Aurelie überkam ein unbändiger Zorn. Der Gedanke daran, dass Amy Gritzwood erneut ungeschoren davonkommen würde, stach wie ein spitzer Gegenstand in ihre Magengegend. Es war einfach nicht fair, dass jeder sich von dem scheinheiligen Lächeln blenden ließ. War denn keiner in der Lage die hinter der Lipglossfassade versteckte hässliche Boshaftigkeit zu erkennen?

Als die runden Wasserperlen gerade dabei waren der Schwerkraft folgend auf sie herabzuregnen, riss Aurelie reflexgesteuert blitzartig ihre Arme nach oben und schirmte ihren Kopf schützend mit den Handflächen ab. Die kaltnassen Tropfen wechselten mit einem Mal die Richtung, als ob sie von einem unsichtbaren Schutzschild abprallen und zurückfedern würden. Anstatt sich auf das rothaarige Mädchen zu ergießen, formte das Wasser einen Strahl, suchte sich seinen Weg zwischen den Köpfen der beiden Ausgießer hindurch und traf schließlich mit voller Wucht mitten in das Gesicht der völlig verdutzten Amy Gritzwood. Die zierliche Blondine blickte fassungslos an sich hinunter. Das klatschnasse Haar klebte wie Kaugummi an der hellrosa Seidenbluse, aus der nach und nach die Farbe entwich, bis sich durch den feuchten Stoff die Bügel des weißen BHs deutlich abzeichneten. Ein gellender Schrei hallte durch den Pausenraum, so laut, dass selbst Miss Sweeney ihn nicht ignorieren konnte. Wütend stapfte sie mit ihren Absatzstiefeln aus grünem Veloursleder, die bei jeder Berührung mit dem Boden laut klackerten, in Richtung der Mädchen, um die sich mittlerweile eine Schar lachender Mitschüler gebildet hatte. Es gab niemandem im Raum, der Amy Gritzwood diese Schmach nicht wenigstens ein bisschen gegönnt hätte. Selbst Sarah Alastair und Mindy Shaw, die sich zwar überhaupt nicht erklären konnten, was soeben passiert war, aber auch keinen Gedanken daran verschwendeten es herauszufinden, gelang es nur schwer sich das schelmische Grinsen zu verkneifen. Schließlich waren sie schon oft genug für Amys Streiche bestraft worden.

„Könnt ihr euch denn nicht ein einziges Mal ordentlich benehmen?
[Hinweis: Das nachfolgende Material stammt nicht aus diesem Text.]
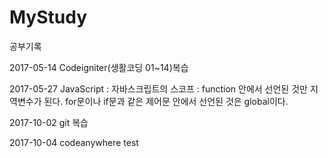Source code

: # MyStudy
공부기록

2017-05-14 Codeigniter(생활코딩 01~14)복습

2017-05-27 JavaScript : 자바스크립트의 스코프 : function 안에서 선언된 것만 지역변수가 된다. for문이나 if문과 같은 제어문 안에서 선언된 것은 global이다.

2017-10-02 git 복습

2017-10-04 codeanywhere test

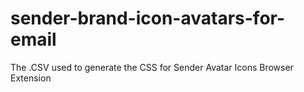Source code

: # sender-brand-icon-avatars-for-email
The .CSV used to generate the CSS for Sender Avatar Icons Browser Extension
Amy Gritzwood, von dir hätte ich so ein Verhalten wirklich nicht erwartet!“, zischte Miss Sweeney, während sie ihren kurzen marineblauen Rock, den sie während ihres Gespräches mit Mr. Griffiths ungeniert etwas nach oben hatte rutschen lassen, wieder in Richtung Knie zupfte.
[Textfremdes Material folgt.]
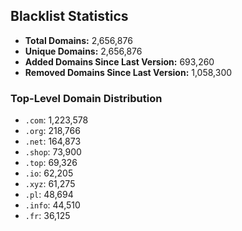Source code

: ## Blacklist Statistics

- **Total Domains:** 2,656,876
- **Unique Domains:** 2,656,876
- **Added Domains Since Last Version:** 693,260
- **Removed Domains Since Last Version:** 1,058,300

### Top-Level Domain Distribution

-  `.com`: 1,223,578
-  `.org`: 218,766
-  `.net`: 164,873
-  `.shop`: 73,900
-  `.top`: 69,326
-  `.io`: 62,205
-  `.xyz`: 61,275
-  `.pl`: 48,694
-  `.info`: 44,510
-  `.fr`: 36,125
Die sonst so schlagfertige Amy brachte indes kein Wort heraus, so erschüttert war sie darüber, dass sie nun selbst zur Lachnummer geworden war. Noch bevor sie Sarah Alastair und Mindy Shaw, die versuchten ihre leeren Plastikbecher möglichst unauffällig hinter dem Rücken zu verstecken, „Das werdet ihr mir noch büßen“ ins Ohr flüstern konnte, tauchte das Gesicht von Ryan Mac Dubh im Hintergrund der Schülertraube auf. Nicht nur er, die gesamte Basketballclique hatte sich zum lachenden Mob gesellt. Amys zartes Gesicht färbte sich nach und nach in einen satten Rotton, bis ihr Kopf eher einer Tomate glich. Schüchtern verschränkte sie die Hände vor der Brust, um Einblicke der Jungenschar in ihre transparente Bluse zu verhindern. Gefolgt von den Augen der gesamten Schülerschaft schritt die gefallene Königin sodann hastigen Ganges, den Kopf tief nach unten gebeugt, wortlos aus dem Pausenraum in Richtung Mädchentoilette.
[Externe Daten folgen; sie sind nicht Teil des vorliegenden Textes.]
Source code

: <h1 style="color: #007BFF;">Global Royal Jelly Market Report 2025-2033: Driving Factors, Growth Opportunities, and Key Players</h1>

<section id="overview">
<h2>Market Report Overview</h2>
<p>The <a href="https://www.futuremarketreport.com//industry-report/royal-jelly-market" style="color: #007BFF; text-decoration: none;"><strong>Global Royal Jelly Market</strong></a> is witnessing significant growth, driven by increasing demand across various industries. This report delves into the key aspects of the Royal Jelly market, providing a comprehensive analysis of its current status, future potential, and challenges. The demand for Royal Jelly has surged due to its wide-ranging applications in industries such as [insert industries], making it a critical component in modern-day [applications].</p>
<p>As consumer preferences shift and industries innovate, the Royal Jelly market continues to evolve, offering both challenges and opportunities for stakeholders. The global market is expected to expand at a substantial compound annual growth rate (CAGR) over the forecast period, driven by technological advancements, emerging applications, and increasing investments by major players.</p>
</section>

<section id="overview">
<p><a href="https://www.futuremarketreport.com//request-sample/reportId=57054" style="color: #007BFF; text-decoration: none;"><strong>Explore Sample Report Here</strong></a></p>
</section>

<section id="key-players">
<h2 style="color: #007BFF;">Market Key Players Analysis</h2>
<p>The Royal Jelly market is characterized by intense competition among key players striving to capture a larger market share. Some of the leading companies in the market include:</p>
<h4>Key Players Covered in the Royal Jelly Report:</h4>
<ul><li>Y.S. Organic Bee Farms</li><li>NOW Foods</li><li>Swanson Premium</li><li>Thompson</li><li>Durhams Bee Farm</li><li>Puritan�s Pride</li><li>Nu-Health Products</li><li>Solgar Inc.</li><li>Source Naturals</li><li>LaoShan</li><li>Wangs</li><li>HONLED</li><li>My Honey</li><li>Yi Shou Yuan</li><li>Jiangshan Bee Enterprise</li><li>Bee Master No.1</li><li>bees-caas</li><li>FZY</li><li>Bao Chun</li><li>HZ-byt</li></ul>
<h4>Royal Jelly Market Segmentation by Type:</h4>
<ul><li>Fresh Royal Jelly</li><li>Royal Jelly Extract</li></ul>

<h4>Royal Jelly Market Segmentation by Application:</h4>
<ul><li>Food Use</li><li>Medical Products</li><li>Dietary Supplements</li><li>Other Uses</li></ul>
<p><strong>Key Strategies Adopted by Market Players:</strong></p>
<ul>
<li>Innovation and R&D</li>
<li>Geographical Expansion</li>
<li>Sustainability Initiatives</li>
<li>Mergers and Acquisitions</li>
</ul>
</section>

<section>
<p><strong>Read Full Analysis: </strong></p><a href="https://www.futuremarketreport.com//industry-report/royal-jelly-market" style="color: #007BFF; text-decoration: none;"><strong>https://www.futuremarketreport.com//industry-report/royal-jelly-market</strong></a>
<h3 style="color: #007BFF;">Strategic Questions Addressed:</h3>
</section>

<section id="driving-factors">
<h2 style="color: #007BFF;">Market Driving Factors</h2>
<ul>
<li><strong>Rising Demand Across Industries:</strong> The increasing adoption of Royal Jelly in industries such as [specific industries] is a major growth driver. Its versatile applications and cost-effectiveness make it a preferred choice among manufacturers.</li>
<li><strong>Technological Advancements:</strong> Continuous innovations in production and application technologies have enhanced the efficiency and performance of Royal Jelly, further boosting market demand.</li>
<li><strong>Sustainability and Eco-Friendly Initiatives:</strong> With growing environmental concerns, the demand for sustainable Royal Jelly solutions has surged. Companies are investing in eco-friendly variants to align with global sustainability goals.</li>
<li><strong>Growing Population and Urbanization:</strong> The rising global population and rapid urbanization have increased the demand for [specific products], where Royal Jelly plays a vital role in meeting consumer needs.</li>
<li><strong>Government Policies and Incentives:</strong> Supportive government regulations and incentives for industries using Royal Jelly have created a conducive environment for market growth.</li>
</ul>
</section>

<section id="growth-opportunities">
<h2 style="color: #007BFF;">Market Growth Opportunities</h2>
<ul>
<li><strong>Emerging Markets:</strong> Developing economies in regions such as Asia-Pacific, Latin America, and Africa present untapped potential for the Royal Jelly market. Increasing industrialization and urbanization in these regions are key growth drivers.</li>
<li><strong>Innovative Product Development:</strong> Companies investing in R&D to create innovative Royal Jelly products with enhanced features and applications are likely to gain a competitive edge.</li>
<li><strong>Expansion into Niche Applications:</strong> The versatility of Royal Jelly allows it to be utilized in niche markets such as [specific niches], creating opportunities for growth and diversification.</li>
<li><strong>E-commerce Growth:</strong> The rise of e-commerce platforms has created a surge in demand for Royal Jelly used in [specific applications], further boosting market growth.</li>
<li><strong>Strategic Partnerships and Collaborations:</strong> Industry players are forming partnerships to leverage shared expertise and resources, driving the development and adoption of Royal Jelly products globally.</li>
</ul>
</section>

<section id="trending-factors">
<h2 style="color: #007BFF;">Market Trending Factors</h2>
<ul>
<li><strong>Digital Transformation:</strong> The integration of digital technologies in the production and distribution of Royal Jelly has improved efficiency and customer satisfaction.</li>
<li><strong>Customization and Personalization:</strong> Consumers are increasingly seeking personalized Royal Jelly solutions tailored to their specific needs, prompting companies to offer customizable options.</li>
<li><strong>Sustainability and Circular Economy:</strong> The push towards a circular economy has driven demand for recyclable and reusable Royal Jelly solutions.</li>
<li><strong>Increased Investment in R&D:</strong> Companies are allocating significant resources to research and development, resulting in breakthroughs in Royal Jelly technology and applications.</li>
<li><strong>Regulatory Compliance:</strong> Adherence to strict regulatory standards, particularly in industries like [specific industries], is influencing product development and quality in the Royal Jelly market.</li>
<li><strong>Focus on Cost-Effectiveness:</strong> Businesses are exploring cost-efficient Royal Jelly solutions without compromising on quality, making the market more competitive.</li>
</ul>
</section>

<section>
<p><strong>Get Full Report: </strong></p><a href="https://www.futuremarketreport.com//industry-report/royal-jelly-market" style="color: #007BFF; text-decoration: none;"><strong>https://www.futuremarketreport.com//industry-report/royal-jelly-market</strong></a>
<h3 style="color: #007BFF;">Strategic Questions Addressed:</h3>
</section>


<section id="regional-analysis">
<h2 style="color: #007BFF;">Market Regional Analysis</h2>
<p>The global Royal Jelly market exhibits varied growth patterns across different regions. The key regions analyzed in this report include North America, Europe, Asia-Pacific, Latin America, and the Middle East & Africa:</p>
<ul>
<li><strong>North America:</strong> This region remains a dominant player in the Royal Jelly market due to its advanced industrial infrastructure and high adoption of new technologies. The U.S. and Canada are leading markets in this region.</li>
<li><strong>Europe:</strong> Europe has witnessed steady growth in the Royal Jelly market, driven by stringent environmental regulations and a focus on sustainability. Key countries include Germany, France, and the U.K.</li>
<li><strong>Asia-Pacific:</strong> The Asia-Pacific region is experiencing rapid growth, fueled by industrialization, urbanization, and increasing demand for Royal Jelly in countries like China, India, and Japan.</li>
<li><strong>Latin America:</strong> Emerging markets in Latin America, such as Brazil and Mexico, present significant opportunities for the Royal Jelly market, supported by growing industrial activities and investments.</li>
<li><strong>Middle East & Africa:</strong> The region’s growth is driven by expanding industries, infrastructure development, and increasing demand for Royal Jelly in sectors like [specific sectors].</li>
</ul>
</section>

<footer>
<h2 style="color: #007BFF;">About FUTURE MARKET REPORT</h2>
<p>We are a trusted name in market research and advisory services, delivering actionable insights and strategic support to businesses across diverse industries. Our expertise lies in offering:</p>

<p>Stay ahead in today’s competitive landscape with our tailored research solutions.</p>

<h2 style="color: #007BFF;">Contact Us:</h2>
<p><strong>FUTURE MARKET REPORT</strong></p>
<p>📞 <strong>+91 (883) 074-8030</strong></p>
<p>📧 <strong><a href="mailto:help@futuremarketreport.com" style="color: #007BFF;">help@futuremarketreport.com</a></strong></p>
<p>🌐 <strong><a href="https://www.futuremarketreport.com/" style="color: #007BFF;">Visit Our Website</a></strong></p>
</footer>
Sarah Alastair und Mindy Shaw genossen noch einen kurzen Moment die unverdiente Anerkennung für die mutige Tat, bis sich die Schüler wieder genüsslich ihrem Mittagessen widmeten. Aurelie stand indes noch immer wie angewurzelt mit erhobenen Händen im Raum und versuchte zu begreifen, was soeben passiert war. Hatte sie denn als einzige gesehen, wie das Wasser auf unerklärliche Weise die Richtung gewechselt hatte? Oder war es nur schon wieder ein Tagtraum gewesen?

Das Klingeln der Pausenglocke riss Aurelie aus ihren Gedankenkreisen, die zwischen echter Magie und ersten Anzeichen einer Geisteskrankheit hin und her wanderten. Grübelnd folgte sie ihren Mitschülern in den Klassenraum und nahm ihren Platz ein. Amy Gritzwoods Schulbank blieb in dieser Stunde leer.